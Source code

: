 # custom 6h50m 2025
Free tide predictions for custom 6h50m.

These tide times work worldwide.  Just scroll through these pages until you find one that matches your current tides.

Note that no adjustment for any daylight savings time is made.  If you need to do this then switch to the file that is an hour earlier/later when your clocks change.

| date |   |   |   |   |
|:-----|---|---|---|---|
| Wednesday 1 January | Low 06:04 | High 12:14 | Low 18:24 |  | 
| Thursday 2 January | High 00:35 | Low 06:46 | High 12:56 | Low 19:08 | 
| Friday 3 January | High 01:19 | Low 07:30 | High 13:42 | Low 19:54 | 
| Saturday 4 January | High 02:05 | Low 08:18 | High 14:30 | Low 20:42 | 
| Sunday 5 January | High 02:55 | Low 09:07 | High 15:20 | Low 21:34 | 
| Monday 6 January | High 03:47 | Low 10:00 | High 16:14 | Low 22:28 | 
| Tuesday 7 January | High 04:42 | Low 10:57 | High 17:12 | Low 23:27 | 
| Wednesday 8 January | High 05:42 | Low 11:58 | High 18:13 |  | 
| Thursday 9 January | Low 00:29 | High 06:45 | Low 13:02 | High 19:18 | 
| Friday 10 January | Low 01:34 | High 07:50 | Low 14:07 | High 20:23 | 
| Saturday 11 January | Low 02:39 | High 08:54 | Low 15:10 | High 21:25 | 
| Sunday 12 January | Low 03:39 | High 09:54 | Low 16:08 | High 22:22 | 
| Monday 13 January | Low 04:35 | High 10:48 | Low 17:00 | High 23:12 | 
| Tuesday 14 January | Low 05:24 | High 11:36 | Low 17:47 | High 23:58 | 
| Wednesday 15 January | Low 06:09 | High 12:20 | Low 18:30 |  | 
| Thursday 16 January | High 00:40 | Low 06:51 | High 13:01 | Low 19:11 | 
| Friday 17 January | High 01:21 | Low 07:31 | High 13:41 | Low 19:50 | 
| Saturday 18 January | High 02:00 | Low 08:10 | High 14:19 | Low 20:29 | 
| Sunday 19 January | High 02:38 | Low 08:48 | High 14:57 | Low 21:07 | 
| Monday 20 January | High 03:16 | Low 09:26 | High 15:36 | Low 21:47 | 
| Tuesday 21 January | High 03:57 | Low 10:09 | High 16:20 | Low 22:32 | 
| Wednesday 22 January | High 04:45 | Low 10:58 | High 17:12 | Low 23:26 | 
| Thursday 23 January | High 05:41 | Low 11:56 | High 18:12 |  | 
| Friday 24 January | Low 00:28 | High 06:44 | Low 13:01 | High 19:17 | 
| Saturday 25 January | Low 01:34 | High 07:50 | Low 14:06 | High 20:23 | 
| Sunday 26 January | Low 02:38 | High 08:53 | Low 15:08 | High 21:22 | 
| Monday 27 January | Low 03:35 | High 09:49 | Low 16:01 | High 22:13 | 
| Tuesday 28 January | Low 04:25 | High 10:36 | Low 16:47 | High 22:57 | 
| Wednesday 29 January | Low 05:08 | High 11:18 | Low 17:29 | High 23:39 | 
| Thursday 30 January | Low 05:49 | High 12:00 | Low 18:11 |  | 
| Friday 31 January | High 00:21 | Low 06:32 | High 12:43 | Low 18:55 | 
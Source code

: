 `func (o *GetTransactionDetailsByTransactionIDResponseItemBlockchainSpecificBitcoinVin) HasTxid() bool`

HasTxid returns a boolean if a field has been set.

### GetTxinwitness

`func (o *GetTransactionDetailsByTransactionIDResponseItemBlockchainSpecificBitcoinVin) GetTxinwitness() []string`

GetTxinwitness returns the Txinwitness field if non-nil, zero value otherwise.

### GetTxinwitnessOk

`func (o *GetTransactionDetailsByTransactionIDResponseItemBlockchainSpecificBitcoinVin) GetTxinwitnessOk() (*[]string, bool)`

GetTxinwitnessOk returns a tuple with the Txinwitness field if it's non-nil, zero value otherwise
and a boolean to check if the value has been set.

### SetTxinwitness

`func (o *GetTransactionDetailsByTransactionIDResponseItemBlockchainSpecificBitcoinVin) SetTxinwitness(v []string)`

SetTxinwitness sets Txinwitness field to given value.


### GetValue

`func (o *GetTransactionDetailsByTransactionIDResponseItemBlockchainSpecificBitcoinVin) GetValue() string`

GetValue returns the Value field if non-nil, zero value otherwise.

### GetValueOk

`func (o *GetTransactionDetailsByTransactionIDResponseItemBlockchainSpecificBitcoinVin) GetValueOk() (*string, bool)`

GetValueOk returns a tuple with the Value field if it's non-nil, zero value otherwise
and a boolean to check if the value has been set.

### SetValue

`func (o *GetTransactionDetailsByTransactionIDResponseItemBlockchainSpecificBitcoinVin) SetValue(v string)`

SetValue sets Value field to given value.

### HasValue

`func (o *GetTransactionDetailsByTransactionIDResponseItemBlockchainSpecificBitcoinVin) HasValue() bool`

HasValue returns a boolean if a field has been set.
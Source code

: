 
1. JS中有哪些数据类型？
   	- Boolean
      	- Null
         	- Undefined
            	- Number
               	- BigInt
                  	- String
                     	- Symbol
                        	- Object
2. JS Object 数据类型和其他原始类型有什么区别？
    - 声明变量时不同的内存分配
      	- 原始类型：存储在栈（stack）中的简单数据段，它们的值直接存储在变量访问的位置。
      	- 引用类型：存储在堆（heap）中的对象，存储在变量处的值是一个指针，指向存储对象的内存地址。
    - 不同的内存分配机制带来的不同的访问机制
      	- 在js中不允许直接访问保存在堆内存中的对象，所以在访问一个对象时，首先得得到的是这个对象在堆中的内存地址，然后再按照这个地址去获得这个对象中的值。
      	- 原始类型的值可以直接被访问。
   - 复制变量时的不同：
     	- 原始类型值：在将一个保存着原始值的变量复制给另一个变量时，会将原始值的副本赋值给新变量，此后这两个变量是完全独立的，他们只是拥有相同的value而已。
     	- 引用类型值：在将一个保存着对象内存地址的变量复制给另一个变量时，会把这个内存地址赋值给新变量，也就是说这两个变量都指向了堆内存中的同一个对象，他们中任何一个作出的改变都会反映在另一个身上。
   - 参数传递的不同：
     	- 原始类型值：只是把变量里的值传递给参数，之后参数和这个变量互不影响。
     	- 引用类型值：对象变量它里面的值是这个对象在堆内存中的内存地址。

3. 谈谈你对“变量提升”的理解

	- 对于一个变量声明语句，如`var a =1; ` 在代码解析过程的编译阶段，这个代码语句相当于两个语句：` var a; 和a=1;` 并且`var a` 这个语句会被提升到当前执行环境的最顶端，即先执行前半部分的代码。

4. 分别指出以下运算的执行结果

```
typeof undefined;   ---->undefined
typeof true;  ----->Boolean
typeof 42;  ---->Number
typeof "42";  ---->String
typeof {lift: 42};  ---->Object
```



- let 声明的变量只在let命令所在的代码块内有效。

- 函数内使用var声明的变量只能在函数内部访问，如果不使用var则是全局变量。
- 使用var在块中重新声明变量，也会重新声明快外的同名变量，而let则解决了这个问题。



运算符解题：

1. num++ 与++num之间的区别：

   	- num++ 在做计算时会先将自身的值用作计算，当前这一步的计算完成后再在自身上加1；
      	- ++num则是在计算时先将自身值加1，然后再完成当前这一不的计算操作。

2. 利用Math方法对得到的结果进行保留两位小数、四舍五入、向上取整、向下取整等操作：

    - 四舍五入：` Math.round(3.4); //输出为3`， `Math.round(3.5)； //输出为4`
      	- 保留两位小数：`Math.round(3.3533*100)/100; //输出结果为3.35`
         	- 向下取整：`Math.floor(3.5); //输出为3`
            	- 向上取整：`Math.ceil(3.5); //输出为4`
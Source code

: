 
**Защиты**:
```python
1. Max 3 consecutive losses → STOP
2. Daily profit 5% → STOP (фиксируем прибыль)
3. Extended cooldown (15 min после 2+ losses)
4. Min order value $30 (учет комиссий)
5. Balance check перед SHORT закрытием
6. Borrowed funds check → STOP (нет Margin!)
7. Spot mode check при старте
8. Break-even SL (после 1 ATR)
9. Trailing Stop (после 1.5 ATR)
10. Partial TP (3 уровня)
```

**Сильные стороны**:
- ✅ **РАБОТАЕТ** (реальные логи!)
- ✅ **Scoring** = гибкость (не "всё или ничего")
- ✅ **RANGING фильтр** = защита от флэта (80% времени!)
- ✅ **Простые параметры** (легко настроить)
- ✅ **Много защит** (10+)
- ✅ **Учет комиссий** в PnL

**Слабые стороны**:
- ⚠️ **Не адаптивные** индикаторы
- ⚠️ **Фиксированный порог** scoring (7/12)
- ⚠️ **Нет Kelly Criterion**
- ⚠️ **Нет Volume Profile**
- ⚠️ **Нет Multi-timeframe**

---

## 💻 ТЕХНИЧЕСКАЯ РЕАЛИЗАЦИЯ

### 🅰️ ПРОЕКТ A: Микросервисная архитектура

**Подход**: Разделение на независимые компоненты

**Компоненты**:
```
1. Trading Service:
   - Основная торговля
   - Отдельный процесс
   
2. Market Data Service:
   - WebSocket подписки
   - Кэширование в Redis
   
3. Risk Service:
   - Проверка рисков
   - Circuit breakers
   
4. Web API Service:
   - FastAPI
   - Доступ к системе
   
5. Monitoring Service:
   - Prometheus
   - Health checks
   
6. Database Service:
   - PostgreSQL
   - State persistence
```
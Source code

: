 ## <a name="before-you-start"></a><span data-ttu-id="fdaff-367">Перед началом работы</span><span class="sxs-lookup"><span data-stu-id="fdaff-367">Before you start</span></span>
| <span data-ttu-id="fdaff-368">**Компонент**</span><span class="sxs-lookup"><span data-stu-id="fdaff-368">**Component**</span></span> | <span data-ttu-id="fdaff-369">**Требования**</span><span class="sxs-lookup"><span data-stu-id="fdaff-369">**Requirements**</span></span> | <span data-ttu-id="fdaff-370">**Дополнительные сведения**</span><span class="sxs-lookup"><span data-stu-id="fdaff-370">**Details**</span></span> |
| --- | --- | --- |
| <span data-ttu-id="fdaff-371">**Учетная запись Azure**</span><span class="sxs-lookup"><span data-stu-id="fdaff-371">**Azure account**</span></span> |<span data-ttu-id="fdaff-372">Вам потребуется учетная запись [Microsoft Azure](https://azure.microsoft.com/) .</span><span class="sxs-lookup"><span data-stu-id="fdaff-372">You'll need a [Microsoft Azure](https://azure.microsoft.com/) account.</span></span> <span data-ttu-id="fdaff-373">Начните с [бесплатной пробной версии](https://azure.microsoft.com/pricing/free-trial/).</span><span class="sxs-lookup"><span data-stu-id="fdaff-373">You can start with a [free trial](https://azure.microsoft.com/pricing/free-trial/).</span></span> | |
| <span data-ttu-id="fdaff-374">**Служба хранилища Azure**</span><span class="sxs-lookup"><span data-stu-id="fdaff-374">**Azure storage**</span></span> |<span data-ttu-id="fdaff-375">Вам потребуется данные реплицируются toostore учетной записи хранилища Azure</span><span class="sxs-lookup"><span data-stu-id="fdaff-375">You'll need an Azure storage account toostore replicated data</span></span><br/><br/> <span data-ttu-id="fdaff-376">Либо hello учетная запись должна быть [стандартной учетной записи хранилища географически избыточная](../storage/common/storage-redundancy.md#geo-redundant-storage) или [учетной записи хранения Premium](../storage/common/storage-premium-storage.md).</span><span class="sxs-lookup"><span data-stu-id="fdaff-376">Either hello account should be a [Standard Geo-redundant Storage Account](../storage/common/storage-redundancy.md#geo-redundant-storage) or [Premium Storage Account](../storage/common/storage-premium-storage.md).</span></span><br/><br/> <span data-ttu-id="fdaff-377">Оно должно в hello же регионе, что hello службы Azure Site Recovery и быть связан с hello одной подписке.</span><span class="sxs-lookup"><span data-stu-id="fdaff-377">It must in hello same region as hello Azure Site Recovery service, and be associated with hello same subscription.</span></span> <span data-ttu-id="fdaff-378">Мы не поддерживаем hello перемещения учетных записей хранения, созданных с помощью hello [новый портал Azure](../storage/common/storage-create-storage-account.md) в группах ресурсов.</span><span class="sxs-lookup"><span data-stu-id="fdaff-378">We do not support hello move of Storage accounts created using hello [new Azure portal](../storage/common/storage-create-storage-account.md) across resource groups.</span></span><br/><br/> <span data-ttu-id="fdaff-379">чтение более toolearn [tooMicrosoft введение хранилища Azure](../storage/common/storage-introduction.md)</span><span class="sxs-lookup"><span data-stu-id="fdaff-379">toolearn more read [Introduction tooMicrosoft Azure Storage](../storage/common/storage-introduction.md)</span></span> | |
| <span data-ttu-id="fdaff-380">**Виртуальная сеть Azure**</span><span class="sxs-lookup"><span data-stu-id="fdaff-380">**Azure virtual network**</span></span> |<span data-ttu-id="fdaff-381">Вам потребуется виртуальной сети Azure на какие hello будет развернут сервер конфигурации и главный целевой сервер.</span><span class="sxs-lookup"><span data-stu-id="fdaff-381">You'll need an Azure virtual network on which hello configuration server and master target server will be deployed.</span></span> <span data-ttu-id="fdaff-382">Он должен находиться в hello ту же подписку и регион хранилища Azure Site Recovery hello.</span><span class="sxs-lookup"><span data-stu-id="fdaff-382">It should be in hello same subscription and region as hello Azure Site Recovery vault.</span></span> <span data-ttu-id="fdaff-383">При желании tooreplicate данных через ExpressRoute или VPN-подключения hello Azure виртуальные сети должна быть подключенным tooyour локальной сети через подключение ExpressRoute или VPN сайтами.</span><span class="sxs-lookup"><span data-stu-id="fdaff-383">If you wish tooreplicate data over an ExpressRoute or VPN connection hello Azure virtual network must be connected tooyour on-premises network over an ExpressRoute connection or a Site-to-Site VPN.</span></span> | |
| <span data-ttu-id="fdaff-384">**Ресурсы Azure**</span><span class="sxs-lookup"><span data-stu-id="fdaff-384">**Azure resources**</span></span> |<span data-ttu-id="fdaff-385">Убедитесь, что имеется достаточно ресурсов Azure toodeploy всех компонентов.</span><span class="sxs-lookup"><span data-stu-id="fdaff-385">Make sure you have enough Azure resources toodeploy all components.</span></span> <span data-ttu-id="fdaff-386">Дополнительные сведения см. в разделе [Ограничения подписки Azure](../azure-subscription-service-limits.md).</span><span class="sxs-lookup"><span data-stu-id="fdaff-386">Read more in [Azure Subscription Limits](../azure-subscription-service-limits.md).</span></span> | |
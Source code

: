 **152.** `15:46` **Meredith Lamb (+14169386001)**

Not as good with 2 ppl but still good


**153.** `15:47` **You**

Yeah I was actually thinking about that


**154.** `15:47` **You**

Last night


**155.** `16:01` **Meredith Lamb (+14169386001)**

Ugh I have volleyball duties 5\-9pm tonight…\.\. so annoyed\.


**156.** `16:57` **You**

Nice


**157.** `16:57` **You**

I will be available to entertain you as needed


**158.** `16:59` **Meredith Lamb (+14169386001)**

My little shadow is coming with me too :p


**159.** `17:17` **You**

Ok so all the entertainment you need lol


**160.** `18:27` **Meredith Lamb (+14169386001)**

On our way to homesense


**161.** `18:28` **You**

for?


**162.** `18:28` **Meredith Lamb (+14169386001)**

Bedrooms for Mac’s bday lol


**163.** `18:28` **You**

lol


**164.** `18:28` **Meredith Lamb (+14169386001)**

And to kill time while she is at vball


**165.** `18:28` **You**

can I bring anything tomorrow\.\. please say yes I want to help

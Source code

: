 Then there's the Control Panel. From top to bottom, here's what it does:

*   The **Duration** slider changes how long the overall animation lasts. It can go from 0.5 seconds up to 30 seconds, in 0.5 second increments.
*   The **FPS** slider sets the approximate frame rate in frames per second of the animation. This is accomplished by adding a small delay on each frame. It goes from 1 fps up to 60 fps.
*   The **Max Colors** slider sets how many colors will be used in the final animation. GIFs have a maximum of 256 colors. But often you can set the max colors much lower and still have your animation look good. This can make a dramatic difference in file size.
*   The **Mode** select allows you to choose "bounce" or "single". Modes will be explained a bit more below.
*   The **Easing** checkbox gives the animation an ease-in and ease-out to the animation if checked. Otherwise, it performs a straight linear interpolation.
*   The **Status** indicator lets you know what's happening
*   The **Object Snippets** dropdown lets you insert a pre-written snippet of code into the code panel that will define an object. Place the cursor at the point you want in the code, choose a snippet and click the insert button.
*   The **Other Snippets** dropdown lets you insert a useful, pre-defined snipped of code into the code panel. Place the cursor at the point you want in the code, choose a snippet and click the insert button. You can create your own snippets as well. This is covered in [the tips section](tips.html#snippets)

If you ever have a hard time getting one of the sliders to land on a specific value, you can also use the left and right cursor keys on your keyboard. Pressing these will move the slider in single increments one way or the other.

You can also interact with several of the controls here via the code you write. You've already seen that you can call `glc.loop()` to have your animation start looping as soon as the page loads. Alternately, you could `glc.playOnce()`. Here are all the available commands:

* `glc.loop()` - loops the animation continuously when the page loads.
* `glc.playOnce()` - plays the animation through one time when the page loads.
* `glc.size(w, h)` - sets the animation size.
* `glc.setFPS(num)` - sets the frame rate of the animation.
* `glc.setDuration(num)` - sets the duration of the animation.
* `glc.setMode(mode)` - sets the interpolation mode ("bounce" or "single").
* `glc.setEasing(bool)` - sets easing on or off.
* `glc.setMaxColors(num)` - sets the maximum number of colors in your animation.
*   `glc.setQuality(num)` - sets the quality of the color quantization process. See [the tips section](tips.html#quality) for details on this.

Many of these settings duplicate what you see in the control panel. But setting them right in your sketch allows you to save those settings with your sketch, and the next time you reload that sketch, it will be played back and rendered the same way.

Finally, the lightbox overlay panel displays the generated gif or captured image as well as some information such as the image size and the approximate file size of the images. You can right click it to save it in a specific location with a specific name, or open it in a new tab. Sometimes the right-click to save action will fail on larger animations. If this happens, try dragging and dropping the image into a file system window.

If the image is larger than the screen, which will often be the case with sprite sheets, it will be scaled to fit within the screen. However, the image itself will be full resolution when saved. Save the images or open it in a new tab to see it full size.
▬▬▬▬▬▬
> **Task statement**
All lines above containing the string "through" are to be collected.

> **Answer to the exercise**
These tide times work worldwide.  Just scroll through these pages until you find one that matches your current tides.
* `glc.playOnce()` - plays the animation through one time when the page loads.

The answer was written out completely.